Circuit	Type of conversion	Cell number	Occupied area (μm2)	Latency	Scalability	Inverter gate number	Type of layering
[14]	Binary to gray	137	0.16	0.5	No	6	Single-layer
[15]	Binary to gray	217	–	–	No	9	Single-layer
[24]	Binary to gray	225	0.43	1.00	No	3	Multilayer
[25]	Thermometer code to gray	134	0.20	1.75	No	7	Single-layer
[26]	Binary to gray	389	0.69	8.00	No	–	Single-layer
[26]	Binary to excess-3	413	0.63	8.00	No	–	Single-layer
[27]	BCD to excess-3	414	0.52	2.25	No	19	Multilayer
[28]	BCD to excess-3	191	0.29	3.00	No	4	Single-layer
[29]	BCD to excess-3	254	0.31	1.00	No	4	Multilayer
First	BCD to gray	127	0.18	0.75	Yes	0	Multilayer
Proposed circuit
Second	BCD to excess-3	190	0.25	1.75	Yes	3	Single-layer
Proposed circuit
Third	BCD to aiken	287	0.22	1.25	Yes	0	Multilayer
Proposed circuit

It is to be noted that, the tile-based approach is highly effective in addressing key challenges in QCA circuit design, particularly interconnections and wire crossings. By organizing the circuit into localized tiles, the design minimizes the need for extensive interconnections, ensuring faster and more efficient signal transmission.
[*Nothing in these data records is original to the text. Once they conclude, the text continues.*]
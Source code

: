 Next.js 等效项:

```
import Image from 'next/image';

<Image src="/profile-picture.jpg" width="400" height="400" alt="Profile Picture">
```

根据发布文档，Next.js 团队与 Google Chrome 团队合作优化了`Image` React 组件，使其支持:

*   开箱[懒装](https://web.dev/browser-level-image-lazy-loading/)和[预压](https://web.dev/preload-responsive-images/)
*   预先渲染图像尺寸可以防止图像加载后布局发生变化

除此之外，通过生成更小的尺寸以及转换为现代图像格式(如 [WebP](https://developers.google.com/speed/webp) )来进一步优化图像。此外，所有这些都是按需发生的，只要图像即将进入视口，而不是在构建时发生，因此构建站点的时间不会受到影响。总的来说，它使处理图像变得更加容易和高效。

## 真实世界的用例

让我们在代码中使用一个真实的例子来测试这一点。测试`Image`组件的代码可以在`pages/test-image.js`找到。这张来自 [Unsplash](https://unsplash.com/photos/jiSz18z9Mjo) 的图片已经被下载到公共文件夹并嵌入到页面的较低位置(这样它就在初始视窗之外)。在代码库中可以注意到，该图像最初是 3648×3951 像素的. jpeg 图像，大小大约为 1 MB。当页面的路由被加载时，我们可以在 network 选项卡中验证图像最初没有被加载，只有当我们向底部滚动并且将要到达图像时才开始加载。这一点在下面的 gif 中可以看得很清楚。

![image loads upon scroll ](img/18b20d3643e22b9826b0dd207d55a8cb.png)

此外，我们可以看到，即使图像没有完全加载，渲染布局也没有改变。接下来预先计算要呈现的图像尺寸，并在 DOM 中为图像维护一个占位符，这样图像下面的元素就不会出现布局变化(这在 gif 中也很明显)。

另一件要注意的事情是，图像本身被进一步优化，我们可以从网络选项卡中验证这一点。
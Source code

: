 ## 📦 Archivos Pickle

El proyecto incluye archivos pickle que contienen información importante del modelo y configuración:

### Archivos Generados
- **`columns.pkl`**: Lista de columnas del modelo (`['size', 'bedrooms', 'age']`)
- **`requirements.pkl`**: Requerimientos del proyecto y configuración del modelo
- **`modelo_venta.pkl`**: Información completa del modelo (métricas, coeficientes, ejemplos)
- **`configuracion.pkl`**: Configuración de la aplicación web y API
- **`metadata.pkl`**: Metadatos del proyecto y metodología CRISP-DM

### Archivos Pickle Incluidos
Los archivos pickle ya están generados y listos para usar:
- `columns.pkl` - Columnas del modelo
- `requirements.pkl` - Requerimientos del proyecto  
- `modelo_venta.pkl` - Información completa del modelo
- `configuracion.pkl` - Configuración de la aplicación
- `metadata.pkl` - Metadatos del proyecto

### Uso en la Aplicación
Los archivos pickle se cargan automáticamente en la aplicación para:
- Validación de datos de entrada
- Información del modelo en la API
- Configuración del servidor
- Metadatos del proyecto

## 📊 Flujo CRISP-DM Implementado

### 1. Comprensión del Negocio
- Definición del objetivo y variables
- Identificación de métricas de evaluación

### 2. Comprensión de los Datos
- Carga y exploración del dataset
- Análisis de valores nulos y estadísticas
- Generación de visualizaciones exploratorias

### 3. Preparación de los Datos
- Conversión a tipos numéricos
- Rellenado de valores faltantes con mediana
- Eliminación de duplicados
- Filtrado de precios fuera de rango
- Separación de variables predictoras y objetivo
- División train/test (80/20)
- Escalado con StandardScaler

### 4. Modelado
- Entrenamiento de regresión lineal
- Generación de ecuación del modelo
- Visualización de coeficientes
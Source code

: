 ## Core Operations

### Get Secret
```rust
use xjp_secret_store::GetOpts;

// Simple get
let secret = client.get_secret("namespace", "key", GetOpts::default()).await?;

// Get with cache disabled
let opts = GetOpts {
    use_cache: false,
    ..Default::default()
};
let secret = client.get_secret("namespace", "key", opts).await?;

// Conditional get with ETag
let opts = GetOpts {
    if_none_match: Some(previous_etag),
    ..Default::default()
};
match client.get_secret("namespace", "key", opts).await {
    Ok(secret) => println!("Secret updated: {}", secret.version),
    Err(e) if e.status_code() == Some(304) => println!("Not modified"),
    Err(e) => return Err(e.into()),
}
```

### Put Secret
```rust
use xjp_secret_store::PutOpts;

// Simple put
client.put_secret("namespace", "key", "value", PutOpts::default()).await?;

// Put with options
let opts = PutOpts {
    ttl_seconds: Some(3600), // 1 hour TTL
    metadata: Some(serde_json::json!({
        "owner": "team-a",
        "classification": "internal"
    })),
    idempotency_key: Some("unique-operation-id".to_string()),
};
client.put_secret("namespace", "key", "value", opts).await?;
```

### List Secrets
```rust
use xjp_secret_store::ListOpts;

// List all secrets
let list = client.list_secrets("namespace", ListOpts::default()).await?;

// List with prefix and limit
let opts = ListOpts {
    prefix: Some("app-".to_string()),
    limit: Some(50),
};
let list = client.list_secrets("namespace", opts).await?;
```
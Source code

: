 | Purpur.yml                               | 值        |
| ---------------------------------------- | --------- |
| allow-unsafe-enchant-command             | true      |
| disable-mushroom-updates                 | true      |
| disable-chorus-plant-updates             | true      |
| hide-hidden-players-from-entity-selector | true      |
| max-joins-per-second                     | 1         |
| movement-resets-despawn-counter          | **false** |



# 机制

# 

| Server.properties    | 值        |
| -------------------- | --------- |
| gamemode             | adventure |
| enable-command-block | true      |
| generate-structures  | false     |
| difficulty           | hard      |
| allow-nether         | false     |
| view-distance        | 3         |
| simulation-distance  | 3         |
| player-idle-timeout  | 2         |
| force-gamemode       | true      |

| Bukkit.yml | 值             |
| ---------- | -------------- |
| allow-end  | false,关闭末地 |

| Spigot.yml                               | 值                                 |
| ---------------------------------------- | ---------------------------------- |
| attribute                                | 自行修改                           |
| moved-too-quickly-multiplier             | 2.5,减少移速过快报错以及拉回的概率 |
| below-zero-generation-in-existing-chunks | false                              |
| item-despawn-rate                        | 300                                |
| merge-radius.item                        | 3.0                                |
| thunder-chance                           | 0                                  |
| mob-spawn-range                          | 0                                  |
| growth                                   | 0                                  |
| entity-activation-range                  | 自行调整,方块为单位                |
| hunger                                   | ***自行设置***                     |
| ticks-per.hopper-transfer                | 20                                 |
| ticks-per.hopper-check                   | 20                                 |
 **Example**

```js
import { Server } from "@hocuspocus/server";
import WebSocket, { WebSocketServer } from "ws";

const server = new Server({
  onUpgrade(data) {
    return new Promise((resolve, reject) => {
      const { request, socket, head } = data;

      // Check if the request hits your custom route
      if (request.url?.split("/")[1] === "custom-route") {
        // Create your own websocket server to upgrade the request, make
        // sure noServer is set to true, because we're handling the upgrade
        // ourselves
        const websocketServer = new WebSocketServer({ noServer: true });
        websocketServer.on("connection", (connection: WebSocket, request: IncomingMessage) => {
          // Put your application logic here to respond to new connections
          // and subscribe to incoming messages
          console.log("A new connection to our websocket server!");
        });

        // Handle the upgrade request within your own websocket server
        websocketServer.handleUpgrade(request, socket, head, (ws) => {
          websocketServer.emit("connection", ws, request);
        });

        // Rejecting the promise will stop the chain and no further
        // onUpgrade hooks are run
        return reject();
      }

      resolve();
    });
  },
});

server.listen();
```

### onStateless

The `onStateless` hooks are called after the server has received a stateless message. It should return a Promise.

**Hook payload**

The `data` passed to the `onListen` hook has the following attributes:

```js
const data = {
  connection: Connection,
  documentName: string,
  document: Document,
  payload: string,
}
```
Wire crossings, a common source of noise and signal interference in QCA, are also significantly reduced in tile-based layouts, as most signal interactions occur within individual tiles rather than across the entire circuit. Employing the tile-based method in the design and optimization of the proposed converters not only simplified the layout but also enhanced the reliability and integrity of signal propagation. Furthermore, to minimize the number of cells, used area, clock phases, and circuit complexity, precise configurations of the majority and inverter gates, including their placement strategies and functional roles within the tile-based design, were thoroughly investigated. Ultimately, the most optimized code converters were achieved by employing the tile-based method in QCA technology.

5. Conclusion

This study introduced three novel code converters, the BCD to gray, BCD to excess-3, and BCD to aiken (2421), using the tile-based approach in Quantum-dot Cellular Automata technology. The tile-based method facilitated the integration of majority and inverter gates within the same structure, addressing challenges in conventional designs that often lead to increased circuit size and latency. The proposed converters demonstrated significant optimizations, including reductions in cell count, occupied area, and power consumption. Specifically, the BCD to gray converter achieved a 7.3 % reduction in the number of cells and eliminated the need for NOT gates entirely. The BCD to excess-3 converter reduced the required cells by 0.5 %, area by 13.8 %, clock phases by 41.7 %, and NOT gates by 25 % compared to existing designs. These results underscore the potential of the tile-based QCA approach for developing compact, efficient, and low-power digital systems. However, some limitations of the current study should be noted. The converters were evaluated based on specific design parameters, such as the number of clock phases and NOT gates, leaving room to explore other aspects like fault tolerance and thermal stability. Future research could focus on these areas and assess the converters' performance under different environmental conditions. Furthermore, the tile-based approach holds promise for broader applications beyond code converters. Future work could explore its use in more complex digital circuits, such as arithmetic units or memory elements, to further capitalize on its scalability and optimization potential.

CRediT authorship contribution statement

Farhad Fouladinia: Writing – review & editing, Writing – original draft, Validation, Software, Resources, Methodology, Investigation, Formal analysis. Mohammad Gholami: Writing – review & editing, Visualization, Validation, Supervision, Software, Project administration, Methodology, Investigation, Conceptualization. Pardis Karimi: Writing – review & editing, Software, Methodology, Investigation.

Data and code availability

Data and code will be made available on request.

Declaration of competing interest

The authors declare that they have no known competing financial interests or personal relationships that could have appeared to influence the work reported in this paper.